Don't be afraid – they're a hit-and-crash affair for users, anyway.

For those of you terrified every time you hear the word drone in the media, I’m going to drone on with some revelations.

Last Sunday, you might have collapsed at the thought that no fewer than 36 users of radio-controlled quadcopters had invaded the Cloverdale Agriplex.

The buzzing, the built-in cameras, the 3D goggles… they might have pushed you over the edge thinking Big Brother had taken control, ready to vapourize your privacy.

Forget the paranoia for a moment.

These were folks from the West Coast Drone Racing League, who held the start of their first indoor series, all in the safety of a net that enveloped the oval inside the building.

Drones – a rather inaccurate term, as these things are controlled by the user at all times – are (usually) expensive, finicky, fragile and unreliable toys.

But they’re also a lot of fun.

In 2015, for a few months, I took my turn at learning to fly one, then a second, then a third. They’re all dead now.

My enthusiasm lasted long enough to say that I experienced them as a bad pilot, and might return to the business when they get better and cheaper.

They never lasted terribly long in flight, were hard to direct at a distance and tended to need spare propellers at the time of purchase.

Control – remember, these were fairly basic models – was best described as a hit-and-crash affair.

Being able to turn one around in mid-air and fly it towards you can best be described as theoretical.

One of them had a basic screen on the hand controller and a camera on the drone itself.

The screen worked properly for about a day and I never got the hang of using that before I had to revert to seat-of-the-pants flying.

In contrast, the West Coast pilots are kitted out with modern 3D viewers, their eyeballs essentially inside the drone as it’s flying. I’ve never experienced it myself, but it looks like fun.

No cash, though. Maybe next decade.

Canada has laxer rules about drone use than the U.S., where fear of the unknown is abundant.

In the U.S., you need to register your drone if it weighs more .55 lbs. or two sticks of butter. It says so on the FAA registration website, which currently has a 20-per-cent off holiday sale. Order now!

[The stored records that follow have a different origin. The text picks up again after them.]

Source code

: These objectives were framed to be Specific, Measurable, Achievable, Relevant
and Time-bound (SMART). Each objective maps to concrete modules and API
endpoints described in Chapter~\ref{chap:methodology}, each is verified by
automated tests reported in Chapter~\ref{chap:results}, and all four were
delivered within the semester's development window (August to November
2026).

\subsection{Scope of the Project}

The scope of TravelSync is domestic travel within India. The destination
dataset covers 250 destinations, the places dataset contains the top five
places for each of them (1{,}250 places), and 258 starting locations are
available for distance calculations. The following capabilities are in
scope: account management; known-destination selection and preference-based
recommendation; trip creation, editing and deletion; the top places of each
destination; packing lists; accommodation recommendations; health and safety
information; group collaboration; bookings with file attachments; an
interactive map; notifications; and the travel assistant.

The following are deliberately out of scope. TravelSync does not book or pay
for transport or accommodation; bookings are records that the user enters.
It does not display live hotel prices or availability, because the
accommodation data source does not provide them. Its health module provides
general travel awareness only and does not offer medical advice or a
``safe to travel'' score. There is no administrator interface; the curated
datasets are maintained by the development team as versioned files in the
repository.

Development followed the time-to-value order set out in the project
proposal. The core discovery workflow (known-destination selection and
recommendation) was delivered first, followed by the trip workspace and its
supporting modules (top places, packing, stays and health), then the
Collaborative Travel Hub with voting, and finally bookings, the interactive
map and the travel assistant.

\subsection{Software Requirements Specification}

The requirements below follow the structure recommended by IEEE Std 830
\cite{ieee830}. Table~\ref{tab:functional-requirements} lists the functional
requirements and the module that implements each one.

Transport Canada, on the other hand, suggests you be responsible.

Dos: Fly your drone with charged batteries, in daylight, away from private property, etc.

Don’ts: Fly your drone over 90 metres up, or where you can’t see it, or where you may endanger or distract someone or damage someone’s property.

In other words, like when I tell my cats in the morning when I leave the house: Don’t do anything stupid.

Boaz Joseph is a photojournalist with The Leader.